Political dynasty fuels return
Shy to the point of near-reclusiveness, Sonia Gandhi, 57, long tried to stay out of politics. She was thrust to prominence with her husband’s 1991 assassination. She reluctantly took the party leadership in 1998, only to see Congress to its worst election defeat the following year after she failed to form a bloc that could have ousted Vajpayee.

She spent the next 4½ years rebuilding the party.

“My mother is my hero,” Rahul Gandhi, 34, told reporters from the family political stronghold of Amethi, in northern Uttar Pradesh state. “Today’s verdict is on my mother’s work and the strength of the Congress.”

Congress was able to tap into the anger many Indians feel at being left out of their country’s economic boom.

During his nearly six years in office, Vajpayee, 79, energized the economy but that success couldn’t deliver quick prosperity to millions of rural poor.

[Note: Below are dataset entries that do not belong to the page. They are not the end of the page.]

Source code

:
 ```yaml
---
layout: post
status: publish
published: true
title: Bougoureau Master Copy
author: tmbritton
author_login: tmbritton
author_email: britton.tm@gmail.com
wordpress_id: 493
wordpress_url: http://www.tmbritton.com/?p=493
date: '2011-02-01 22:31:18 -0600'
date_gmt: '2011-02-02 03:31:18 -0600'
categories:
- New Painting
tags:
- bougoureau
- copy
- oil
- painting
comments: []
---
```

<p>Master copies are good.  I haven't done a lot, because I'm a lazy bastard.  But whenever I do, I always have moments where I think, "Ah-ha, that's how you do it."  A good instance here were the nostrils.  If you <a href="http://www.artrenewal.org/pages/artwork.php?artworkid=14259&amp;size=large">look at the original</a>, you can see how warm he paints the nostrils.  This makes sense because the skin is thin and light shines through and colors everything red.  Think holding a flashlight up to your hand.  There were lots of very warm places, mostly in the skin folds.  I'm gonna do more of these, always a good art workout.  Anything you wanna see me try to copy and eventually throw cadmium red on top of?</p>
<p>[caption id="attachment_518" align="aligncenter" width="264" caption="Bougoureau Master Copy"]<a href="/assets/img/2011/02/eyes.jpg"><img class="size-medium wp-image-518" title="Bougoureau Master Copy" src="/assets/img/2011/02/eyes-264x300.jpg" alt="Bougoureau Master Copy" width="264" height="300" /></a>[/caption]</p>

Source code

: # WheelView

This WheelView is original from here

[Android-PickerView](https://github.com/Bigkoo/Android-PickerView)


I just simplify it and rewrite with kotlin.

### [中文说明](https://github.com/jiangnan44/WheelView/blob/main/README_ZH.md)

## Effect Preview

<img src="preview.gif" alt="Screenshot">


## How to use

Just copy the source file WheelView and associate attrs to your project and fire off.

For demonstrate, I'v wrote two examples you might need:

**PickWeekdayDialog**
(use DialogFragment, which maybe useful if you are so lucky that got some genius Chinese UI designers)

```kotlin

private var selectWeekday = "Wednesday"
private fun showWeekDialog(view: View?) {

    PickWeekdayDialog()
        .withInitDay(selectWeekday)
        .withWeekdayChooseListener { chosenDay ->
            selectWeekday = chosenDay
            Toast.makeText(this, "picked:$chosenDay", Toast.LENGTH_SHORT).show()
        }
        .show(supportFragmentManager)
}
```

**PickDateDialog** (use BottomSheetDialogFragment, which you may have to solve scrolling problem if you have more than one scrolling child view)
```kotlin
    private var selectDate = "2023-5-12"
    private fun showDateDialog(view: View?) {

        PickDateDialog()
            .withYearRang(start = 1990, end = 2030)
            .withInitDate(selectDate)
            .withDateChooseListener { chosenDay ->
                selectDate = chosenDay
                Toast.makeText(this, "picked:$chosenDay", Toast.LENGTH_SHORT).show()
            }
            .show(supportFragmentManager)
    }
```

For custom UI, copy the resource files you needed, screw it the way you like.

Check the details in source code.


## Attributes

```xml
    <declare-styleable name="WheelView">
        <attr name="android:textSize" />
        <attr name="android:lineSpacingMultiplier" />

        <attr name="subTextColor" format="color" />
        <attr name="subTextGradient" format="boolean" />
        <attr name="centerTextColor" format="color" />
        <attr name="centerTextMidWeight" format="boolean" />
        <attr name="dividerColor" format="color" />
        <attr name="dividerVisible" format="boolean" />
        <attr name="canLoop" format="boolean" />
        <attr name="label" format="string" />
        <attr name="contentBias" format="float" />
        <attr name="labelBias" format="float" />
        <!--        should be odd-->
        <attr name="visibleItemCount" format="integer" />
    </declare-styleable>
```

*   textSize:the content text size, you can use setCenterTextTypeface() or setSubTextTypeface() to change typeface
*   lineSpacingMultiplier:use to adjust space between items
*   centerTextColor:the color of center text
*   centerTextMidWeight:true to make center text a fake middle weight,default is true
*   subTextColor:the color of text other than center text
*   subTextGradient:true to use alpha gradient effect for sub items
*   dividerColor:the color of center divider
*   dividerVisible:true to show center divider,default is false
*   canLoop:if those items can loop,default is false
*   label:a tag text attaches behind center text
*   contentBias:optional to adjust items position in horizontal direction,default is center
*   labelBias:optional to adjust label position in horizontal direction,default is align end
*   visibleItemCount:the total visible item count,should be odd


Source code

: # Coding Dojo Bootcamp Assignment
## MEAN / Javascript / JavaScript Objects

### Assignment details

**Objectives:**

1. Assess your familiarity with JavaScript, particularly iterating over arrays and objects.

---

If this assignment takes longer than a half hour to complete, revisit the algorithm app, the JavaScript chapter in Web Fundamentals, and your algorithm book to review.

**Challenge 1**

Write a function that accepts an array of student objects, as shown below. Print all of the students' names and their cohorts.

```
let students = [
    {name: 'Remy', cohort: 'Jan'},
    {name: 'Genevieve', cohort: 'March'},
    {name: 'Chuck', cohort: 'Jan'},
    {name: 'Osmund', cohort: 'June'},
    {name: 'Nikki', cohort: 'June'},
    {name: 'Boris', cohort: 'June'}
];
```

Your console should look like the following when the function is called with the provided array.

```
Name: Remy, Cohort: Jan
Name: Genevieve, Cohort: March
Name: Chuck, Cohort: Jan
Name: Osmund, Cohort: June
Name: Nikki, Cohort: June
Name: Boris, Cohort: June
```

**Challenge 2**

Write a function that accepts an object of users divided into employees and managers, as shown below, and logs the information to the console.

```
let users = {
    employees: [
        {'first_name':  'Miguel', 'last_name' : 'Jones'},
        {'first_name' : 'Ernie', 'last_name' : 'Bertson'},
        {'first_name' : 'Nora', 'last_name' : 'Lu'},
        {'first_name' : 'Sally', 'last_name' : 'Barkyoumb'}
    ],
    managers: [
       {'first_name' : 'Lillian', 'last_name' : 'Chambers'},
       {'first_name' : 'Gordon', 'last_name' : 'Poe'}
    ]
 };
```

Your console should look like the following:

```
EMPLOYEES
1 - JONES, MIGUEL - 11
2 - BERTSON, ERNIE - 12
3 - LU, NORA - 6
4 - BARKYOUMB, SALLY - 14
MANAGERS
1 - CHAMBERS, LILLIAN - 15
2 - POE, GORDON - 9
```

Some 300 million Indians live on less than a dollar a day. Most poor lack even the most basic infrastructure, electricity and potable water.

Vajpayee’s legacy was stained, however, by the worst religious riots in a decade, when Hindu mobs killed nearly 1,000 Muslims in western Gujarat state in 2002 as his government did nothing to stop it.

Sonia Gandhi would be the latest in a long line of Gandhis to govern this sprawling nation.

Jawaharlal Nehru, the first prime minister, headed India from 1947 until his 1964 death. He was followed by his daughter, Indira Gandhi, who was killed by her own bodyguards in 1984. Rajiv, her son and Sonia’s husband, reluctantly stepped in, ruling until 1989. Two years later, he too was assassinated.

The family is not related to Mohandas Gandhi, India’s independence leader.

Dozens of supporters, many holding bouquets, gathered outside the brick and steel wall surrounding Gandhi’s house in New Delhi on Friday, where dozens of police stood guard.

Some 20 people beat drums and chanted, “Long live Sonia Gandhi.”